#### [WHAT TO DO]
Could you print the entries below exactly, starting at the line that contains "in den sonstigen" and stopping after the last one?

==============================

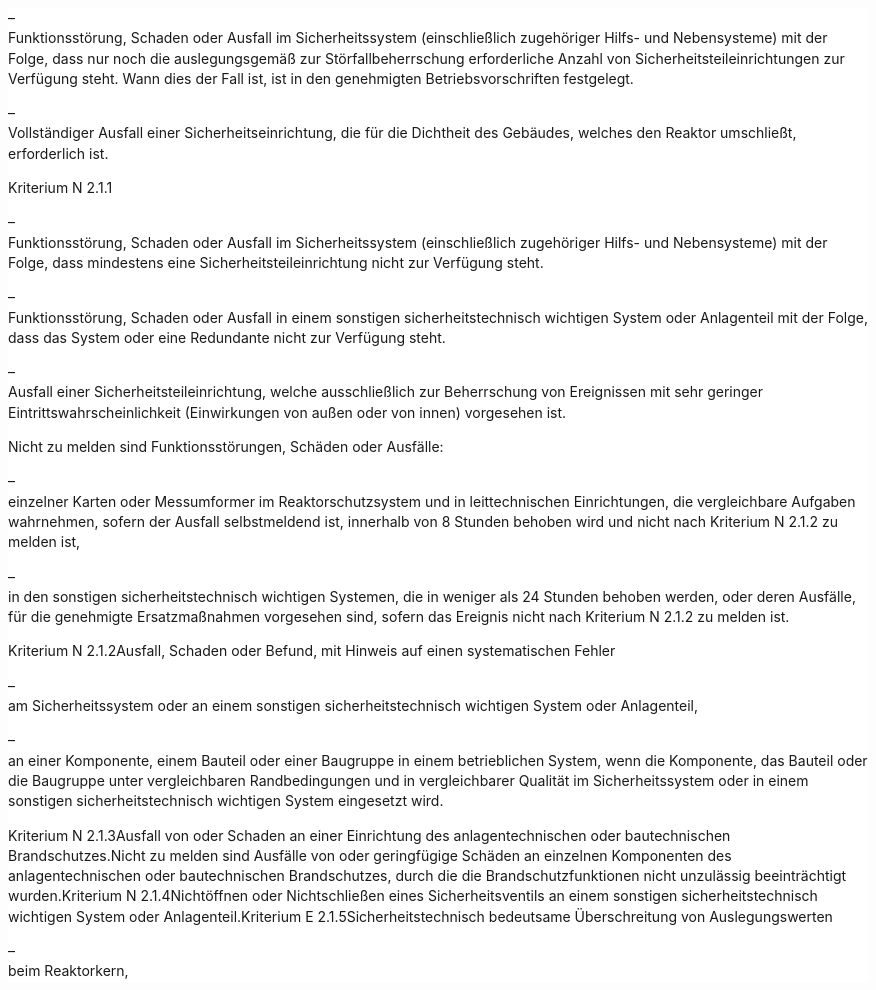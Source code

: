 –  
Funktionsstörung, Schaden oder Ausfall im Sicherheitssystem (einschließlich zugehöriger Hilfs- und Nebensysteme) mit der Folge, dass nur noch die auslegungsgemäß zur Störfallbeherrschung erforderliche Anzahl von Sicherheitsteileinrichtungen zur Verfügung steht. Wann dies der Fall ist, ist in den genehmigten Betriebsvorschriften festgelegt.

–  
Vollständiger Ausfall einer Sicherheitseinrichtung, die für die Dichtheit des Gebäudes, welches den Reaktor umschließt, erforderlich ist.

Kriterium N 2.1.1

–  
Funktionsstörung, Schaden oder Ausfall im Sicherheitssystem (einschließlich zugehöriger Hilfs- und Nebensysteme) mit der Folge, dass mindestens eine Sicherheitsteileinrichtung nicht zur Verfügung steht.

–  
Funktionsstörung, Schaden oder Ausfall in einem sonstigen sicherheitstechnisch wichtigen System oder Anlagenteil mit der Folge, dass das System oder eine Redundante nicht zur Verfügung steht.

–  
Ausfall einer Sicherheitsteileinrichtung, welche ausschließlich zur Beherrschung von Ereignissen mit sehr geringer Eintrittswahrscheinlichkeit (Einwirkungen von außen oder von innen) vorgesehen ist.

Nicht zu melden sind Funktionsstörungen, Schäden oder Ausfälle:

–  
einzelner Karten oder Messumformer im Reaktorschutzsystem und in leittechnischen Einrichtungen, die vergleichbare Aufgaben wahrnehmen, sofern der Ausfall selbstmeldend ist, innerhalb von 8 Stunden behoben wird und nicht nach Kriterium N 2.1.2 zu melden ist,

–  
in den sonstigen sicherheitstechnisch wichtigen Systemen, die in weniger als 24 Stunden behoben werden, oder deren Ausfälle, für die genehmigte Ersatzmaßnahmen vorgesehen sind, sofern das Ereignis nicht nach Kriterium N 2.1.2 zu melden ist.

Kriterium N 2.1.2Ausfall, Schaden oder Befund, mit Hinweis auf einen systematischen Fehler

–  
am Sicherheitssystem oder an einem sonstigen sicherheitstechnisch wichtigen System oder Anlagenteil,

–  
an einer Komponente, einem Bauteil oder einer Baugruppe in einem betrieblichen System, wenn die Komponente, das Bauteil oder die Baugruppe unter vergleichbaren Randbedingungen und in vergleichbarer Qualität im Sicherheitssystem oder in einem sonstigen sicherheitstechnisch wichtigen System eingesetzt wird.

Kriterium N 2.1.3Ausfall von oder Schaden an einer Einrichtung des anlagentechnischen oder bautechnischen Brandschutzes.Nicht zu melden sind Ausfälle von oder geringfügige Schäden an einzelnen Komponenten des anlagentechnischen oder bautechnischen Brandschutzes, durch die die Brandschutzfunktionen nicht unzulässig beeinträchtigt wurden.Kriterium N 2.1.4Nichtöffnen oder Nichtschließen eines Sicherheitsventils an einem sonstigen sicherheitstechnisch wichtigen System oder Anlagenteil.Kriterium E 2.1.5Sicherheitstechnisch bedeutsame Überschreitung von Auslegungswerten

–  
beim Reaktorkern,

==============================

#### [RESULT]
in den sonstigen sicherheitstechnisch wichtigen Systemen, die in weniger als 24 Stunden behoben werden, oder deren Ausfälle, für die genehmigte Ersatzmaßnahmen vorgesehen sind, sofern das Ereignis nicht nach Kriterium N 2.1.2 zu melden ist.

Kriterium N 2.1.2Ausfall, Schaden oder Befund, mit Hinweis auf einen systematischen Fehler

–  
am Sicherheitssystem oder an einem sonstigen sicherheitstechnisch wichtigen System oder Anlagenteil,

–  
an einer Komponente, einem Bauteil oder einer Baugruppe in einem betrieblichen System, wenn die Komponente, das Bauteil oder die Baugruppe unter vergleichbaren Randbedingungen und in vergleichbarer Qualität im Sicherheitssystem oder in einem sonstigen sicherheitstechnisch wichtigen System eingesetzt wird.

Kriterium N 2.1.3Ausfall von oder Schaden an einer Einrichtung des anlagentechnischen oder bautechnischen Brandschutzes.Nicht zu melden sind Ausfälle von oder geringfügige Schäden an einzelnen Komponenten des anlagentechnischen oder bautechnischen Brandschutzes, durch die die Brandschutzfunktionen nicht unzulässig beeinträchtigt wurden.Kriterium N 2.1.4Nichtöffnen oder Nichtschließen eines Sicherheitsventils an einem sonstigen sicherheitstechnisch wichtigen System oder Anlagenteil.Kriterium E 2.1.5Sicherheitstechnisch bedeutsame Überschreitung von Auslegungswerten

–  
beim Reaktorkern,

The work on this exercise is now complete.